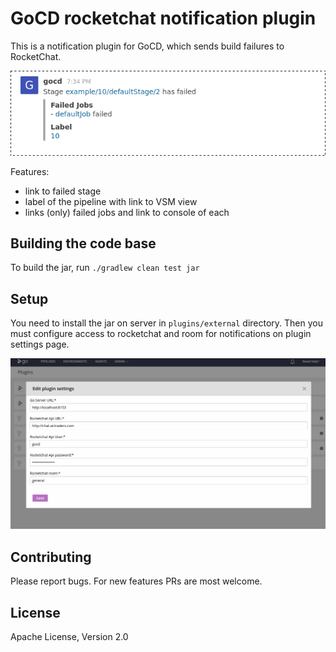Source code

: # GoCD rocketchat notification plugin

This is a notification plugin for GoCD, which sends build failures to RocketChat.

![example](example_message.png)

Features:
 - link to failed stage
 - label of the pipeline with link to VSM view
 - links (only) failed jobs and link to console of each

## Building the code base

To build the jar, run `./gradlew clean test jar`

## Setup

You need to install the jar on server in `plugins/external` directory.
Then you must configure access to rocketchat and room for notifications on plugin settings page.

![settings](settings.png)

## Contributing

Please report bugs.
For new features PRs are most welcome.

## License

Apache License, Version 2.0
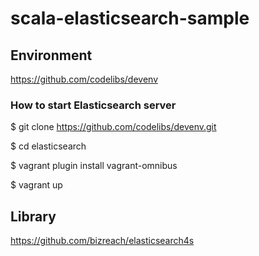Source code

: # scala-elasticsearch-sample


## Environment

https://github.com/codelibs/devenv

### How to start Elasticsearch server

$ git clone https://github.com/codelibs/devenv.git

$ cd elasticsearch

$ vagrant plugin install vagrant-omnibus

$ vagrant up

## Library

https://github.com/bizreach/elasticsearch4s


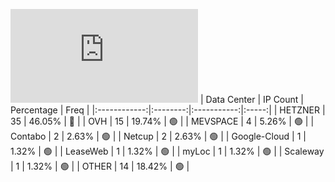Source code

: ![Diagramm](https://github.com/obajay/StateSync-snapshots/blob/main/Projects/Jackal/1/README.md)
| Data Center | IP Count | Percentage | Freq |
|:------------:|:--------:|:-----------:|:-----:|
| HETZNER | 35 | 46.05% | 🔴 |
| OVH | 15 | 19.74% | 🟢 |
| MEVSPACE | 4 | 5.26% | 🟢 |
| Contabo | 2 | 2.63% | 🟢 |
| Netcup | 2 | 2.63% | 🟢 |
| Google-Cloud | 1 | 1.32% | 🟢 |
| LeaseWeb | 1 | 1.32% | 🟢 |
| myLoc | 1 | 1.32% | 🟢 |
| Scaleway | 1 | 1.32% | 🟢 |
| OTHER | 14 | 18.42% | 🟢 |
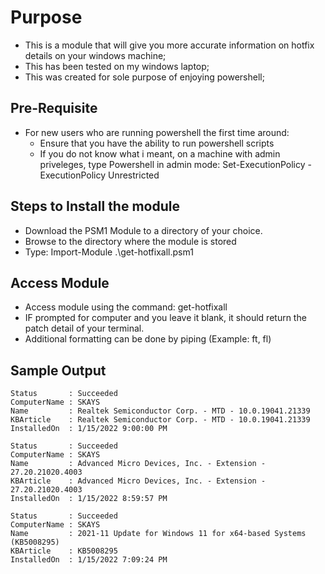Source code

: # Purpose

- This is a module that will give you more accurate information on hotfix details on your windows machine;
- This has been tested on my windows laptop;
- This was created for sole purpose of enjoying powershell;

## Pre-Requisite

- For new users who are running powershell the first time around:
	- Ensure that you have the ability to run powershell scripts
	- If you do not know what i meant, on a machine with admin priveleges, type Powershell in admin mode: Set-ExecutionPolicy -ExecutionPolicy Unrestricted

## Steps to Install the module

- Download the PSM1 Module to a directory of your choice.
- Browse to the directory where the module is stored
- Type: Import-Module .\get-hotfixall.psm1

## Access Module

- Access module using the command: get-hotfixall
- IF prompted for computer and you leave it blank, it should return the patch detail of your terminal.
- Additional formatting can be done by piping (Example: ft, fl)

## Sample Output
	Status       : Succeeded
	ComputerName : SKAYS
	Name         : Realtek Semiconductor Corp. - MTD - 10.0.19041.21339
	KBArticle    : Realtek Semiconductor Corp. - MTD - 10.0.19041.21339
	InstalledOn  : 1/15/2022 9:00:00 PM

	Status       : Succeeded
	ComputerName : SKAYS
	Name         : Advanced Micro Devices, Inc. - Extension - 27.20.21020.4003
	KBArticle    : Advanced Micro Devices, Inc. - Extension - 27.20.21020.4003
	InstalledOn  : 1/15/2022 8:59:57 PM

	Status       : Succeeded
	ComputerName : SKAYS
	Name         : 2021-11 Update for Windows 11 for x64-based Systems (KB5008295)
	KBArticle    : KB5008295
	InstalledOn  : 1/15/2022 7:09:24 PM
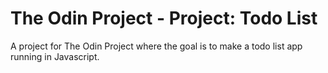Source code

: # The Odin Project - Project: Todo List

A project for The Odin Project where the goal is to make a todo list app running in Javascript. 
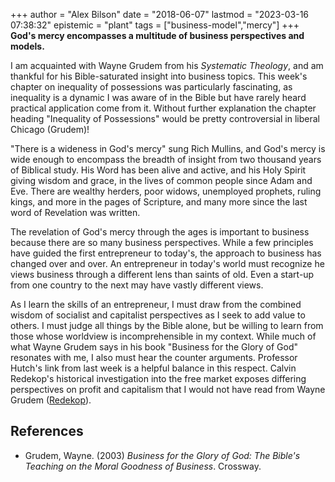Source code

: +++
author = "Alex Bilson"
date = "2018-06-07"
lastmod = "2023-03-16 07:38:32"
epistemic = "plant"
tags = ["business-model","mercy"]
+++
**God's mercy encompasses a multitude of business perspectives and models.**

I am acquainted with Wayne Grudem from his _Systematic Theology_, and am thankful for his Bible-saturated insight into business topics.  This week's chapter on inequality of possessions was particularly fascinating, as inequality is a dynamic I was aware of in the Bible but have rarely heard practical application come from it.  Without further explanation the chapter heading "Inequality of Possessions" would be pretty controversial in liberal Chicago (Grudem)!

"There is a wideness in God's mercy" sung Rich Mullins, and God's mercy is wide enough to encompass the breadth of insight from two thousand years of Biblical study.  His Word has been alive and active, and his Holy Spirit giving wisdom and grace, in the lives of common people since Adam and Eve.  There are wealthy herders, poor widows, unemployed prophets, ruling kings, and more in the pages of Scripture, and many more since the last word of Revelation was written.

The revelation of God's mercy through the ages is important to business because there are so many business perspectives.  While a few principles have guided the first entrepreneur to today's, the approach to business has changed over and over.  An entrepreneur in today's world must recognize he views business through a different lens than saints of old.  Even a start-up from one country to the next may have vastly different views.

As I learn the skills of an entrepreneur, I must draw from the combined wisdom of socialist and capitalist perspectives as I seek to add value to others.  I must judge all things by the Bible alone, but be willing to learn from those whose worldview is incomprehensible in my context.  While much of what Wayne Grudem says in his book "Business for the Glory of God" resonates with me, I also must hear the counter arguments.  Professor Hutch's link from last week is a helpful balance in this respect.  Calvin Redekop's historical investigation into the free market exposes differing perspectives on profit and capitalism that I would not have read from Wayne Grudem ([Redekop](http://www.directionjournal.org/11/1/understanding-profits-perspective-ii.html  )).

## References

- Grudem, Wayne. (2003) _Business for the Glory of God: The Bible's Teaching on the Moral Goodness of Business_. Crossway.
□ □ □ □
> **Exercise aim**:
Write the records out again exactly as shown above, keeping no pictures.

> **Solution for this exercise**:
Source code

: # GoCD rocketchat notification plugin

This is a notification plugin for GoCD, which sends build failures to RocketChat.

![example](example_message.png)

Features:
 - link to failed stage
 - label of the pipeline with link to VSM view
 - links (only) failed jobs and link to console of each

## Building the code base

To build the jar, run `./gradlew clean test jar`

## Setup

You need to install the jar on server in `plugins/external` directory.
Then you must configure access to rocketchat and room for notifications on plugin settings page.

![settings](settings.png)

## Contributing

Please report bugs.
For new features PRs are most welcome.

## License

Apache License, Version 2.0
Source code

: # scala-elasticsearch-sample


## Environment

https://github.com/codelibs/devenv

### How to start Elasticsearch server

$ git clone https://github.com/codelibs/devenv.git

$ cd elasticsearch

$ vagrant plugin install vagrant-omnibus

$ vagrant up

## Library

https://github.com/bizreach/elasticsearch4s


Source code

: ![Diagramm](https://github.com/obajay/StateSync-snapshots/blob/main/Projects/Jackal/1/README.md)
| Data Center | IP Count | Percentage | Freq |
|:------------:|:--------:|:-----------:|:-----:|
| HETZNER | 35 | 46.05% | 🔴 |
| OVH | 15 | 19.74% | 🟢 |
| MEVSPACE | 4 | 5.26% | 🟢 |
| Contabo | 2 | 2.63% | 🟢 |
| Netcup | 2 | 2.63% | 🟢 |
| Google-Cloud | 1 | 1.32% | 🟢 |
| LeaseWeb | 1 | 1.32% | 🟢 |
| myLoc | 1 | 1.32% | 🟢 |
| Scaleway | 1 | 1.32% | 🟢 |
| OTHER | 14 | 18.42% | 🟢 |
Source code

: # Purpose

- This is a module that will give you more accurate information on hotfix details on your windows machine;
- This has been tested on my windows laptop;
- This was created for sole purpose of enjoying powershell;

## Pre-Requisite

- For new users who are running powershell the first time around:
	- Ensure that you have the ability to run powershell scripts
	- If you do not know what i meant, on a machine with admin priveleges, type Powershell in admin mode: Set-ExecutionPolicy -ExecutionPolicy Unrestricted

## Steps to Install the module

- Download the PSM1 Module to a directory of your choice.
- Browse to the directory where the module is stored
- Type: Import-Module .\get-hotfixall.psm1

## Access Module

- Access module using the command: get-hotfixall
- IF prompted for computer and you leave it blank, it should return the patch detail of your terminal.
- Additional formatting can be done by piping (Example: ft, fl)

## Sample Output
	Status       : Succeeded
	ComputerName : SKAYS
	Name         : Realtek Semiconductor Corp. - MTD - 10.0.19041.21339
	KBArticle    : Realtek Semiconductor Corp. - MTD - 10.0.19041.21339
	InstalledOn  : 1/15/2022 9:00:00 PM

	Status       : Succeeded
	ComputerName : SKAYS
	Name         : Advanced Micro Devices, Inc. - Extension - 27.20.21020.4003
	KBArticle    : Advanced Micro Devices, Inc. - Extension - 27.20.21020.4003
	InstalledOn  : 1/15/2022 8:59:57 PM

	Status       : Succeeded
	ComputerName : SKAYS
	Name         : 2021-11 Update for Windows 11 for x64-based Systems (KB5008295)
	KBArticle    : KB5008295
	InstalledOn  : 1/15/2022 7:09:24 PM
Source code

: # The Odin Project - Project: Todo List

A project for The Odin Project where the goal is to make a todo list app running in Javascript. 
Source code

: +++
author = "Alex Bilson"
date = "2018-06-07"
lastmod = "2023-03-16 07:38:32"
epistemic = "plant"
tags = ["business-model","mercy"]
+++
**God's mercy encompasses a multitude of business perspectives and models.**

I am acquainted with Wayne Grudem from his _Systematic Theology_, and am thankful for his Bible-saturated insight into business topics.  This week's chapter on inequality of possessions was particularly fascinating, as inequality is a dynamic I was aware of in the Bible but have rarely heard practical application come from it.  Without further explanation the chapter heading "Inequality of Possessions" would be pretty controversial in liberal Chicago (Grudem)!

"There is a wideness in God's mercy" sung Rich Mullins, and God's mercy is wide enough to encompass the breadth of insight from two thousand years of Biblical study.  His Word has been alive and active, and his Holy Spirit giving wisdom and grace, in the lives of common people since Adam and Eve.  There are wealthy herders, poor widows, unemployed prophets, ruling kings, and more in the pages of Scripture, and many more since the last word of Revelation was written.

The revelation of God's mercy through the ages is important to business because there are so many business perspectives.  While a few principles have guided the first entrepreneur to today's, the approach to business has changed over and over.  An entrepreneur in today's world must recognize he views business through a different lens than saints of old.  Even a start-up from one country to the next may have vastly different views.

As I learn the skills of an entrepreneur, I must draw from the combined wisdom of socialist and capitalist perspectives as I seek to add value to others.  I must judge all things by the Bible alone, but be willing to learn from those whose worldview is incomprehensible in my context.  While much of what Wayne Grudem says in his book "Business for the Glory of God" resonates with me, I also must hear the counter arguments.  Professor Hutch's link from last week is a helpful balance in this respect.  Calvin Redekop's historical investigation into the free market exposes differing perspectives on profit and capitalism that I would not have read from Wayne Grudem ([Redekop](http://www.directionjournal.org/11/1/understanding-profits-perspective-ii.html  )).

## References

- Grudem, Wayne. (2003) _Business for the Glory of God: The Bible's Teaching on the Moral Goodness of Business_. Crossway.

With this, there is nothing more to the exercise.